Tesla car owners are urged to update their car’s firmware to the latest version available, as it fixes security vulnerabilities that can be exploited remotely to take control of the car’s brakes and other, less critical components.
The vulnerabilities were discovered by researchers from Tencent’s Keen Security Lab, and responsibly disclosed to Tesla. The company’s Product Security Team confirmed them, and implemented fixes in the latest version of the firmware.
Tencent’s researchers understandably didn’t reveal details about the flaws, but have provided a video demonstration of the attacks:
They have managed to remotely open various Tesla cars’ sunroof, turn on the blinkers, move the car seat, and open doors, all while the cars were in parking mode. But they have also managed to control windshield wipers, fold the side rearview mirrors, open the trunk, and manipulate the brakes from 12 miles away.
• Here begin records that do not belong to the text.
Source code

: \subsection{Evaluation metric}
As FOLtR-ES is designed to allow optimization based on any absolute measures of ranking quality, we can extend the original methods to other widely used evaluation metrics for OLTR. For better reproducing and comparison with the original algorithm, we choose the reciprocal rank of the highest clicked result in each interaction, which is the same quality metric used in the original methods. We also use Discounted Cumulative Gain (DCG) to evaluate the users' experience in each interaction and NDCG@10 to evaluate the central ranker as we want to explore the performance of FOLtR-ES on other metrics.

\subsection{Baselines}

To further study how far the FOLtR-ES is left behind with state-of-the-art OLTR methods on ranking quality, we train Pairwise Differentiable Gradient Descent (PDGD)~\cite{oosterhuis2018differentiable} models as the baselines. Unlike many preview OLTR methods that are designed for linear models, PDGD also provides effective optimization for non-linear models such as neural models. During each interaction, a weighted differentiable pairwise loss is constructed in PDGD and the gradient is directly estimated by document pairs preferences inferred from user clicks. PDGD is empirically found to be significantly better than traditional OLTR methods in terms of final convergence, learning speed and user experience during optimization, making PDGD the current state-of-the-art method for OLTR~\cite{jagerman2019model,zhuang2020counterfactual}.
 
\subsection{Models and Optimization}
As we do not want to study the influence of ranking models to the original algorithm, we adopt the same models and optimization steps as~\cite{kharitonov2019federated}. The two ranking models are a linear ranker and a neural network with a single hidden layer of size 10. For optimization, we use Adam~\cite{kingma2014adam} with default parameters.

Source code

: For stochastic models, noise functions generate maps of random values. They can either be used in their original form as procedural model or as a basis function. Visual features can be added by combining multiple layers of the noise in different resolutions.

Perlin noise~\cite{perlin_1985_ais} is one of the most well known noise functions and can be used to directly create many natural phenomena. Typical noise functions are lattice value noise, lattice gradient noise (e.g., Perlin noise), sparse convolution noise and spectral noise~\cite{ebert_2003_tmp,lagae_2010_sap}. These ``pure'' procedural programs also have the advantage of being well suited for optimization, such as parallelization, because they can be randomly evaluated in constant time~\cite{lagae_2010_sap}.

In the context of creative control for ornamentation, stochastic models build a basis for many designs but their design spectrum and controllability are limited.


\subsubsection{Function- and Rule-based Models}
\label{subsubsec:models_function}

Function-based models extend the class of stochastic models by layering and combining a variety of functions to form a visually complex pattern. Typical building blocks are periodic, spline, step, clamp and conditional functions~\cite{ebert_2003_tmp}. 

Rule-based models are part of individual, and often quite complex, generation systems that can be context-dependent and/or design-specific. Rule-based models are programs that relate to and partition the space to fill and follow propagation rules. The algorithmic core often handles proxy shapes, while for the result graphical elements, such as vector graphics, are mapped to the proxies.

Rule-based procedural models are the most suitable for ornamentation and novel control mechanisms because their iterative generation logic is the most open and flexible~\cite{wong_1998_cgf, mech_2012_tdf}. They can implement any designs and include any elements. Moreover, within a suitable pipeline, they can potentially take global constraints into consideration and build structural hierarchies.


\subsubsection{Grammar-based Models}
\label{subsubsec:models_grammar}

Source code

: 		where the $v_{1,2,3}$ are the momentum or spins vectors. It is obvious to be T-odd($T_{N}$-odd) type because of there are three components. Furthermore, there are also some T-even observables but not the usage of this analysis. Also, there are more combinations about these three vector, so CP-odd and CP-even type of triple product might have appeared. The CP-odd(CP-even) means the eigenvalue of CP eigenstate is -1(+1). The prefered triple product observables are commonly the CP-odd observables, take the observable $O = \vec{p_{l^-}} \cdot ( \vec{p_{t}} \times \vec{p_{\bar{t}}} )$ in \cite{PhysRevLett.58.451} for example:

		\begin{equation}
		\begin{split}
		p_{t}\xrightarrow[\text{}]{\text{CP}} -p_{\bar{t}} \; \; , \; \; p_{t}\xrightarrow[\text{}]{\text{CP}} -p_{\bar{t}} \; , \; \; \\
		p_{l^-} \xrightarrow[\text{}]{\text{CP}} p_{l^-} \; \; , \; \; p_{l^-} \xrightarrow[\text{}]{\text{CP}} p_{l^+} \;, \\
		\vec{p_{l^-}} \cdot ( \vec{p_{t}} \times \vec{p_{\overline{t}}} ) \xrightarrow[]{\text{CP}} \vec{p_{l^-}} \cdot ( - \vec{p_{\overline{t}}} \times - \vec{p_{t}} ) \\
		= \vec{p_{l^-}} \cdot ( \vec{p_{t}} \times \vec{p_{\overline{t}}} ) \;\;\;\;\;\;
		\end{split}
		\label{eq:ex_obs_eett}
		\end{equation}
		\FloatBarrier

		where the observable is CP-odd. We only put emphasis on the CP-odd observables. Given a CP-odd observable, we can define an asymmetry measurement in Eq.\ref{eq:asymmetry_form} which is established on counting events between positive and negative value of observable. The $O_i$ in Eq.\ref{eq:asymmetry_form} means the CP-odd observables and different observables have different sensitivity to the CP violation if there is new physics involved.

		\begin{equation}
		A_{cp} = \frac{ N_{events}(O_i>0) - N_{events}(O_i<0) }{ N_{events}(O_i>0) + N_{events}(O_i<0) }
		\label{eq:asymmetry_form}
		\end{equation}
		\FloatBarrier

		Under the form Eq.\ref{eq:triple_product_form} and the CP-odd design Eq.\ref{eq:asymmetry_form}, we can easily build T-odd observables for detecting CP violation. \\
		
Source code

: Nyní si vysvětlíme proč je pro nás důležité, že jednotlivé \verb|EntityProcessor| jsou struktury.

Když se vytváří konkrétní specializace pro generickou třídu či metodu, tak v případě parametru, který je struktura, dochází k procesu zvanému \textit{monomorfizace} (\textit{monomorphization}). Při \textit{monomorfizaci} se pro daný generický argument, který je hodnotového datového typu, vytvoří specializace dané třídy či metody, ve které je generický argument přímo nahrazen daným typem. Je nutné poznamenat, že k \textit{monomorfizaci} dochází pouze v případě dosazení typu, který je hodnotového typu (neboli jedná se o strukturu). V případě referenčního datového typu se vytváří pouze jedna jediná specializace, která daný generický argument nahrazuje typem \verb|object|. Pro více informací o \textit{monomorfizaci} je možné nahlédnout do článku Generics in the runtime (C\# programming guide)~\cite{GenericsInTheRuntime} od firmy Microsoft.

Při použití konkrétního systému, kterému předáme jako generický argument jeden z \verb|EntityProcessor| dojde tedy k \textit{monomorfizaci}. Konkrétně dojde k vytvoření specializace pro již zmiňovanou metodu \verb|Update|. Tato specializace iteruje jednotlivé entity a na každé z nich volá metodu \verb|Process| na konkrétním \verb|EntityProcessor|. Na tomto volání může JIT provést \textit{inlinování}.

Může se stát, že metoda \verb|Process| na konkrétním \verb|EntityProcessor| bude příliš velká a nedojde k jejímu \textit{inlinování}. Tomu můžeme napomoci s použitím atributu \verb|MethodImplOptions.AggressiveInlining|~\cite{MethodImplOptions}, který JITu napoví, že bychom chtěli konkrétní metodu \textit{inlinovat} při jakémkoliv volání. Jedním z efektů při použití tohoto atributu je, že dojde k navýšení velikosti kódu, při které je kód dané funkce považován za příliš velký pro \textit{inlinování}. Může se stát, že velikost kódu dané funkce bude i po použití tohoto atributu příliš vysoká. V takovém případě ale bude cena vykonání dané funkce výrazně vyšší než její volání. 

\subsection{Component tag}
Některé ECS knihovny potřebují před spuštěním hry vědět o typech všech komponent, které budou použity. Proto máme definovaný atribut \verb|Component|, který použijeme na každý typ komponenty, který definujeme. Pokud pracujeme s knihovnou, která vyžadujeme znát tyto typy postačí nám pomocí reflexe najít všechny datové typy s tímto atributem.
“As far as we know, this is the first case of remote attack which compromises CAN Bus to achieve remote controls on Tesla cars. We have verified the attack vector on multiple varieties of Tesla Model S. It is reasonable to assume that other Tesla models are affected,” they noted.
“The issue demonstrated is only triggered when the web browser is used (web browser functionality not enabled in Australia). Our realistic estimate is that the risk to our customers was very low, but this did not stop us from responding quickly,” a Tesla spokesperson told ZDNet.
The software update fixing the flaws has already been deployed over-the-air, so details about them should soon be revealed.